• Problem to work on: Set out exactly every line of the entries below, starting at the line that holds "most studies in the PBC traditon since" and stopping after the line that holds "legislators are elected".

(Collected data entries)
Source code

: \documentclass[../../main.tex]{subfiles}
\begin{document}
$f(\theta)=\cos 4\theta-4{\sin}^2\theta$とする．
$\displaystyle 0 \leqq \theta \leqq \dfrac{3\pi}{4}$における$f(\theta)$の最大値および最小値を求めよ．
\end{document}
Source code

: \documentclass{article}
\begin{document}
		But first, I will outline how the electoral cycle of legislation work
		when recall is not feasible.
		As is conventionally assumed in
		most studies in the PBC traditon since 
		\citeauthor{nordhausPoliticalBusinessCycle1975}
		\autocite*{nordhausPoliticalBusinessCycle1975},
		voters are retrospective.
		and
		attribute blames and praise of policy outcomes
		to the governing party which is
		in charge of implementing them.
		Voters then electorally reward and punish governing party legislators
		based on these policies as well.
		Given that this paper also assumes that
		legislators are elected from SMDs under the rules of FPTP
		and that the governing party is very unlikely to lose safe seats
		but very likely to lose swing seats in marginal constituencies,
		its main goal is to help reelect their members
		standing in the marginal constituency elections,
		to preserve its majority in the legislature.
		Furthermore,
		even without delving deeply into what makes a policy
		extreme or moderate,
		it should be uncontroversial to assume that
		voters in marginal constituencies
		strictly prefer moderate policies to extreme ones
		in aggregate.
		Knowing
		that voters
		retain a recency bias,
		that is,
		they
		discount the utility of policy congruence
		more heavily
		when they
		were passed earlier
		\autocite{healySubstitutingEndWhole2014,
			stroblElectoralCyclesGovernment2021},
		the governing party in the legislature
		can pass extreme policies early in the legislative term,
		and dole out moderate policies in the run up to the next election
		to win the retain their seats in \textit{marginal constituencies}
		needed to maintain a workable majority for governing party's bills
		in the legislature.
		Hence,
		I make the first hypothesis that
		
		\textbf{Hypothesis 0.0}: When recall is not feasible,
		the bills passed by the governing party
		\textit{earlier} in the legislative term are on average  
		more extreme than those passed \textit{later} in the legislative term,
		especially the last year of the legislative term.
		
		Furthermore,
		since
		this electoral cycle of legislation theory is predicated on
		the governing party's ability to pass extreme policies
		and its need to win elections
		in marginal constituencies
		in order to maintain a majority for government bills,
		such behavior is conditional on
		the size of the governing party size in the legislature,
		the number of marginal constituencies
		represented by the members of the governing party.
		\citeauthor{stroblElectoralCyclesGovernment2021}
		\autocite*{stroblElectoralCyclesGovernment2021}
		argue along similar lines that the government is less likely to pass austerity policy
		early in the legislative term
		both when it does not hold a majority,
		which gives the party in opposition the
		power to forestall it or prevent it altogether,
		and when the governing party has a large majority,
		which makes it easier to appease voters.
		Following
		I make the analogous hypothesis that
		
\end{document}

• Response area:
		most studies in the PBC traditon since 
		\citeauthor{nordhausPoliticalBusinessCycle1975}
		\autocite*{nordhausPoliticalBusinessCycle1975},
		voters are retrospective.
		and
		attribute blames and praise of policy outcomes
		to the governing party which is
		in charge of implementing them.
		Voters then electorally reward and punish governing party legislators
		based on these policies as well.
		Given that this paper also assumes that
		legislators are elected from SMDs under the rules of FPTP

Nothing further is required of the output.